Un DG face à une tempête politique
Invité à s’expliquer ce mercredi devant les députés de l’Assemblée nationale, le Directeur Général de la RVA n’a pas convaincu. Entre données incomplètes, justifications floues et absence de preuves tangibles sur l’usage des fonds, la séance a viré à l’interrogatoire embarrassant.
«Nous avons posé des questions précises, mais les réponses sont restées vagues. Trop de zones d’ombre subsistent», a déclaré un député sous couvert d’anonymat. Cette audition a immédiatement débouché sur la création d’une commission d’enquête parlementaire chargée de faire la lumière sur la gestion du Go-Pass.
Où est passé l’argent ?
C’est désormais la question qui brûle les lèvres de l’opinion publique. Car si les montants encaissés sont bien réels, les réalisations visibles, elles, sont rares. Quelques travaux ont été lancés à l’aéroport de N’Djili, à Lubumbashi ou à Goma, mais aucune transparence budgétaire n’a été assurée. Aucun rapport public d’audit, aucun bilan détaillé, aucune traçabilité sur les sous-traitants.

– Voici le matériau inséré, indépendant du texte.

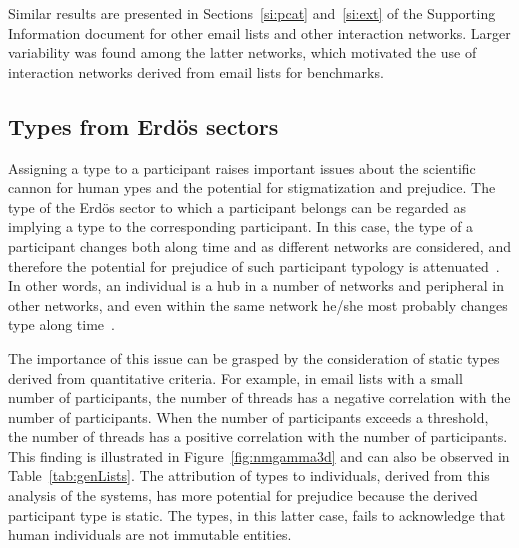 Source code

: \documentclass[%
	aip,
	jmp,%
	amsmath,amssymb,
	reprint,%
]{revtex4-1}
\begin{document}
Similar results are presented in Sections~\ref{si:pcat} and~\ref{si:ext}
of the Supporting Information document for other email lists and other interaction networks.
Larger variability was found among the latter networks,
which motivated the
use of interaction networks derived from email lists for benchmarks.


\subsection{Types from Erd\"os sectors}\label{sec:pty}
Assigning a type to a participant raises important 
issues about the scientific cannon for human ypes
and the potential for stigmatization and prejudice. 
The type of the Erd\"os sector to which a participant belongs 
can be regarded as implying a type to the corresponding participant.
In this case, the type of a participant
changes both along time and as
different networks are considered,
and therefore the potential for prejudice of such
participant typology is attenuated~\cite{adorno}. 
In other words, an individual is a hub in a number of networks and peripheral in other networks,
and even within the same network he/she most probably changes type along time~\cite{animacoes}.

The importance of this issue can be grasped by
the consideration of static types derived from quantitative criteria.
For example, in email lists with a small number of participants,
the number of threads has a negative correlation
with the number of participants.
When the number of participants exceeds a threshold,
the number of threads has a positive correlation
with the number of participants.
This finding is illustrated in Figure~\ref{fig:nmgamma3d}
and can also be observed in Table~\ref{tab:genLists}.
The attribution of types to individuals, derived from 
this analysis of the systems, has more potential for prejudice because
the derived participant type is static.
The types, in this latter case, fails to acknowledge that
human individuals are not immutable entities.
\end{document}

Certains soupçonnent des détournements massifs, des surfacturations ou des montages opaques, comme cela a été dénoncé dans d’autres dossiers liés aux finances publiques congolaises.
Un enjeu de gouvernance
Au-delà du cas Go-Pass, c’est la question de la gestion des ressources publiques en RDC qui revient sur la table. Le pays est régulièrement pointé du doigt pour son opacité administrative, la corruption systémique et l’impunité des hauts cadres. Si la commission d’enquête va au bout de sa mission, elle pourrait devenir un précédent important en matière de redevabilité.
Mais cela suppose une volonté politique réelle de faire toute la lumière, y compris au plus haut niveau.
Pour tout dire :
362 millions $ collectés via le Go-Pass depuis plus de 15 ans.
Peu d’infrastructures visibles en contrepartie.
Le DG de la RVA mis en difficulté devant le Parlement.
Commission d’enquête parlementaire lancée.
Forte pression de l’opinion publique pour exiger des comptes.